To setup the project, follow the instructions in the README file.
To implement the DQN network, simply indicate the type of network to run in the init__()
method of navigation.py file. In the run()
method, the configuration of the network can be changed, including the GAMMA and the LR (learning rate). One can also designate the use of noisy networks and priority replay buffers.
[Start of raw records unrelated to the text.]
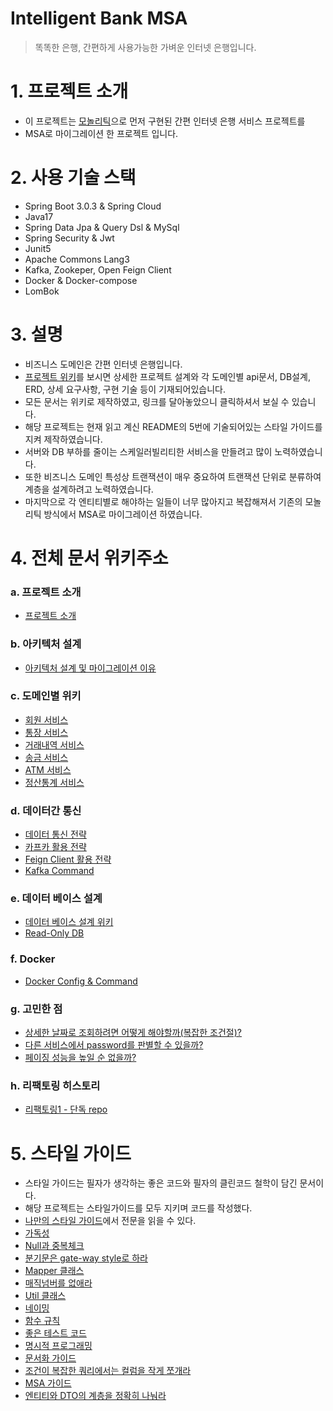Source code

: # Intelligent Bank MSA
> 똑똑한 은행, 간편하게 사용가능한 가벼운 인터넷 은행입니다.

# 1. 프로젝트 소개
* 이 프로젝트는 [모놀리틱](https://github.com/liveforone/intelligent_bank)으로 먼저 구현된 간편 인터넷 은행 서비스 프로젝트를
* MSA로 마이그레이션 한 프로젝트 입니다.

# 2. 사용 기술 스택
* Spring Boot 3.0.3 & Spring Cloud
* Java17
* Spring Data Jpa & Query Dsl & MySql
* Spring Security & Jwt
* Junit5
* Apache Commons Lang3
* Kafka, Zookeper, Open Feign Client
* Docker & Docker-compose
* LomBok

# 3. 설명
* 비즈니스 도메인은 간편 인터넷 은행입니다.
* [프로젝트 위키](https://github.com/liveforone/intelligent_bank_msa/wiki)를 보시면 상세한 프로젝트 설계와 각 도메인별 api문서, DB설계, ERD, 상세 요구사항, 구현 기술 등이 기재되어있습니다.
* 모든 문서는 위키로 제작하였고, 링크를 달아놓았으니 클릭하셔서 보실 수 있습니다.
* 해당 프로젝트는 현재 읽고 계신 README의 5번에 기술되어있는  스타일 가이드를 지켜 제작하였습니다.
* 서버와 DB 부하를 줄이는 스케일러빌리티한 서비스을 만들려고 많이 노력하였습니다.
* 또한 비즈니스 도메인 특성상 트랜잭션이 매우 중요하여 트랜잭션 단위로 분류하여 계층을 설계하려고 노력하였습니다.
* 마지막으로 각 엔티티별로 해야하는 일들이 너무 많아지고 복잡해져서 기존의 모놀리틱 방식에서 MSA로 마이그레이션 하였습니다.

# 4. 전체 문서 위키주소
### a. 프로젝트 소개
* [프로젝트 소개](https://github.com/liveforone/intelligent_bank_msa/wiki/%EB%93%A4%EC%96%B4%EA%B0%80%EB%A9%B0)
### b. 아키텍처 설계
* [아키텍처 설계 및 마이그레이션 이유](https://github.com/liveforone/intelligent_bank_msa/wiki/%EC%95%84%ED%82%A4%ED%85%8D%EC%B2%98-%EC%84%A4%EA%B3%84-%EB%B0%8F-%EB%A7%88%EC%9D%B4%EA%B7%B8%EB%A0%88%EC%9D%B4%EC%85%98-%EC%9D%B4%EC%9C%A0)
### c. 도메인별 위키
* [회원 서비스](https://github.com/liveforone/intelligent_bank_msa/wiki/%ED%9A%8C%EC%9B%90%EC%8B%9C%EC%8A%A4%ED%85%9C)
* [통장 서비스](https://github.com/liveforone/intelligent_bank_msa/wiki/%ED%86%B5%EC%9E%A5%EC%84%9C%EB%B9%84%EC%8A%A4)
* [거래내역 서비스](https://github.com/liveforone/intelligent_bank_msa/wiki/%EA%B1%B0%EB%9E%98%EB%82%B4%EC%97%AD-%EC%84%9C%EB%B9%84%EC%8A%A4)
* [송금 서비스](https://github.com/liveforone/intelligent_bank_msa/wiki/%EC%86%A1%EA%B8%88-%EC%84%9C%EB%B9%84%EC%8A%A4)
* [ATM 서비스](https://github.com/liveforone/intelligent_bank_msa/wiki/ATM-%EC%84%9C%EB%B9%84%EC%8A%A4)
* [정산통계 서비스](https://github.com/liveforone/intelligent_bank_msa/wiki/%EC%A0%95%EC%82%B0-%ED%86%B5%EA%B3%84-%EC%84%9C%EB%B9%84%EC%8A%A4)
### d. 데이터간 통신
* [데이터 통신 전략](https://github.com/liveforone/intelligent_bank_msa/wiki/%EB%8D%B0%EC%9D%B4%ED%84%B0-%ED%86%B5%EC%8B%A0-%EC%A0%84%EB%9E%B5)
* [카프카 활용 전략](https://github.com/liveforone/intelligent_bank_msa/wiki/%EC%B9%B4%ED%94%84%EC%B9%B4-%ED%99%9C%EC%9A%A9-%EC%A0%84%EB%9E%B5)
* [Feign Client 활용 전략](https://github.com/liveforone/intelligent_bank_msa/wiki/Feign-Client-%ED%99%9C%EC%9A%A9-%EC%A0%84%EB%9E%B5)
* [Kafka Command](https://github.com/liveforone/intelligent_bank_msa/wiki/Kafka-Command)
### e. 데이터 베이스 설계
* [데이터 베이스 설계 위키](https://github.com/liveforone/intelligent_bank_msa/wiki/%EB%8D%B0%EC%9D%B4%ED%84%B0-%EB%B2%A0%EC%9D%B4%EC%8A%A4-%EC%84%A4%EA%B3%84-%EB%B0%8F-%EC%9B%90%EC%B9%99)
* [Read-Only DB](https://github.com/liveforone/intelligent_bank_msa/wiki/Read-Only-DB)
### f. Docker
* [Docker Config & Command](https://github.com/liveforone/intelligent_bank_msa/wiki/Docker-Config-&-Command)
### g. 고민한 점
* [상세한 날짜로 조회하려면 어떻게 해야할까(복잡한 조건절)?](https://github.com/liveforone/intelligent_bank_msa/wiki/%EC%83%81%EC%84%B8%ED%95%9C-%EB%82%A0%EC%A7%9C%EB%A1%9C-%EC%A1%B0%ED%9A%8C%ED%95%98%EB%A0%A4%EB%A9%B4-%EC%96%B4%EB%96%BB%EA%B2%8C-%ED%95%B4%EC%95%BC%ED%95%A0%EA%B9%8C(%EB%B3%B5%EC%9E%A1%ED%95%9C-%EC%A1%B0%EA%B1%B4%EC%A0%88)%3F)
* [다른 서비스에서 password를 판별할 수 있을까?](https://github.com/liveforone/intelligent_bank_msa/wiki/%EB%8B%A4%EB%A5%B8-%EC%84%9C%EB%B9%84%EC%8A%A4%EC%97%90%EC%84%9C-password%EB%A5%BC-%ED%8C%90%EB%B3%84%ED%95%A0-%EC%88%98-%EC%9E%88%EC%9D%84%EA%B9%8C%3F)
* [페이징 성능을 높일 순 없을까?](https://github.com/liveforone/intelligent_bank_msa/wiki/%ED%8E%98%EC%9D%B4%EC%A7%95-%EC%84%B1%EB%8A%A5%EC%9D%84-%EB%86%92%EC%9D%BC-%EC%88%9C-%EC%97%86%EC%9D%84%EA%B9%8C%3F)
### h. 리팩토링 히스토리
* [리팩토링1 - 단독 repo](https://github.com/liveforone/intelligent_bank_msa/wiki/%EB%A6%AC%ED%8C%A9%ED%86%A0%EB%A7%811---%EB%8B%A8%EB%8F%85-repo)

# 5. 스타일 가이드
* 스타일 가이드는 필자가 생각하는 좋은 코드와 필자의 클린코드 철학이 담긴 문서이다.
* 해당 프로젝트는 스타일가이드를 모두 지키며 코드를 작성했다.
* [나만의 스타일 가이드](https://github.com/liveforone/study/tree/main/%5B%EB%82%98%EB%A7%8C%EC%9D%98%20%EC%8A%A4%ED%83%80%EC%9D%BC%20%EA%B0%80%EC%9D%B4%EB%93%9C%5D)에서 전문을 읽을 수 있다.
* [가독성](https://github.com/liveforone/study/blob/main/%5B%EB%82%98%EB%A7%8C%EC%9D%98%20%EC%8A%A4%ED%83%80%EC%9D%BC%20%EA%B0%80%EC%9D%B4%EB%93%9C%5D/b.%20%EA%B0%80%EB%8F%85%EC%84%B1.md)
* [Null과 중복체크](https://github.com/liveforone/study/blob/main/%5B%EB%82%98%EB%A7%8C%EC%9D%98%20%EC%8A%A4%ED%83%80%EC%9D%BC%20%EA%B0%80%EC%9D%B4%EB%93%9C%5D/c.%20Null%EA%B3%BC%20%EC%A4%91%EB%B3%B5%20%EC%B2%B4%ED%81%AC.md)
* [분기문은 gate-way style로 하라](https://github.com/liveforone/study/blob/main/%5B%EB%82%98%EB%A7%8C%EC%9D%98%20%EC%8A%A4%ED%83%80%EC%9D%BC%20%EA%B0%80%EC%9D%B4%EB%93%9C%5D/d.%20%EB%B6%84%EA%B8%B0%EB%AC%B8%EC%9D%80%20gate-way%20%EC%8A%A4%ED%83%80%EC%9D%BC%EB%A1%9C%20%ED%95%98%EB%9D%BC.md)
* [Mapper 클래스](https://github.com/liveforone/study/blob/main/%5B%EB%82%98%EB%A7%8C%EC%9D%98%20%EC%8A%A4%ED%83%80%EC%9D%BC%20%EA%B0%80%EC%9D%B4%EB%93%9C%5D/e.%20Mapper%20%ED%81%B4%EB%9E%98%EC%8A%A4.md)
* [매직넘버를 없애라](https://github.com/liveforone/study/blob/main/%5B%EB%82%98%EB%A7%8C%EC%9D%98%20%EC%8A%A4%ED%83%80%EC%9D%BC%20%EA%B0%80%EC%9D%B4%EB%93%9C%5D/f.%20%EB%A7%A4%EC%A7%81%EB%84%98%EB%B2%84%EB%A5%BC%20%EC%97%86%EC%95%A0%EB%9D%BC.md)
* [Util 클래스](https://github.com/liveforone/study/blob/main/%5B%EB%82%98%EB%A7%8C%EC%9D%98%20%EC%8A%A4%ED%83%80%EC%9D%BC%20%EA%B0%80%EC%9D%B4%EB%93%9C%5D/g.%20Util%20%ED%81%B4%EB%9E%98%EC%8A%A4.md)
* [네이밍](https://github.com/liveforone/study/blob/main/%5B%EB%82%98%EB%A7%8C%EC%9D%98%20%EC%8A%A4%ED%83%80%EC%9D%BC%20%EA%B0%80%EC%9D%B4%EB%93%9C%5D/h.%20%EB%84%A4%EC%9D%B4%EB%B0%8D.md)
* [함수 규칙](https://github.com/liveforone/study/blob/main/%5B%EB%82%98%EB%A7%8C%EC%9D%98%20%EC%8A%A4%ED%83%80%EC%9D%BC%20%EA%B0%80%EC%9D%B4%EB%93%9C%5D/i.%20%ED%95%A8%EC%88%98.md)
* [좋은 테스트 코드](https://github.com/liveforone/study/blob/main/%5B%EB%82%98%EB%A7%8C%EC%9D%98%20%EC%8A%A4%ED%83%80%EC%9D%BC%20%EA%B0%80%EC%9D%B4%EB%93%9C%5D/j.%20%EC%A2%8B%EC%9D%80%20%ED%85%8C%EC%8A%A4%ED%8A%B8%20%EC%BD%94%EB%93%9C.md)
* [명시적 프로그래밍](https://github.com/liveforone/study/blob/main/%5B%EB%82%98%EB%A7%8C%EC%9D%98%20%EC%8A%A4%ED%83%80%EC%9D%BC%20%EA%B0%80%EC%9D%B4%EB%93%9C%5D/k.%20%EB%AA%85%EC%8B%9C%EC%A0%81%20%ED%94%84%EB%A1%9C%EA%B7%B8%EB%9E%98%EB%B0%8D.md)
* [문서화 가이드](https://github.com/liveforone/study/blob/main/%5B%EB%82%98%EB%A7%8C%EC%9D%98%20%EC%8A%A4%ED%83%80%EC%9D%BC%20%EA%B0%80%EC%9D%B4%EB%93%9C%5D/l.%20%EB%AC%B8%EC%84%9C%ED%99%94%20%EA%B0%80%EC%9D%B4%EB%93%9C.md)
* [조건이 복잡한 쿼리에서는 컬럼을 작게 쪼개라](https://github.com/liveforone/study/blob/main/%5B%EB%82%98%EB%A7%8C%EC%9D%98%20%EC%8A%A4%ED%83%80%EC%9D%BC%20%EA%B0%80%EC%9D%B4%EB%93%9C%5D/m.%20%EC%A1%B0%EA%B1%B4%EC%9D%B4%20%EB%B3%B5%EC%9E%A1%ED%95%9C%20%EC%BF%BC%EB%A6%AC%EC%97%90%EC%84%9C%EB%8A%94%20%EC%BB%AC%EB%9F%BC%EC%9D%84%20%EC%9E%91%EA%B2%8C%20%EC%AA%BC%EA%B0%9C%EB%9D%BC.md)
* [MSA 가이드](https://github.com/liveforone/study/blob/main/%5B%EB%82%98%EB%A7%8C%EC%9D%98%20%EC%8A%A4%ED%83%80%EC%9D%BC%20%EA%B0%80%EC%9D%B4%EB%93%9C%5D/n.%20MSA%20%EA%B0%80%EC%9D%B4%EB%93%9C.md)
* [엔티티와 DTO의 계층을 정확히 나눠라](https://github.com/liveforone/study/blob/main/%5B%EB%82%98%EB%A7%8C%EC%9D%98%20%EC%8A%A4%ED%83%80%EC%9D%BC%20%EA%B0%80%EC%9D%B4%EB%93%9C%5D/o.%20%EC%97%94%ED%8B%B0%ED%8B%B0%EC%99%80%20DTO%EC%9D%98%20%EA%B3%84%EC%B8%B5%EC%9D%84%20%EC%A0%95%ED%99%95%ED%9E%88%20%EB%82%98%EB%88%A0%EB%9D%BC.md)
The results of the training will be stored in a folder called scores
location in the python
folder. After running several of the DQN networks, you can replay the trained agent by changing the isTest
variable passed into the run()
method. You should also change filename of the checkpoint in WatchSmartAgent
to the checkpoint you wish to replay. Furthermore, this method will display the scores of all trained agents in the scores
folder.
Only the DQN and DQN-noisy agents were able to receive an average reward of +13 over 100 episodes. This average was accomplished after 600 episodes. With these agents, two hyperparameters where changed; GAMMA of .99 and a LR of 1e-4. The plot of rewards can be found here: https://github.com/gktval/DQN-banana/blob/main/Summary%20Results.png The scores of the weights from the DQN agent can be found here: https://github.com/gktval/DQN-banana/blob/main/python/scores/dqn_checkpoint.pth
Future work should include using a few of the networks not included in this submission, including distributed DQNs and rainbow networks.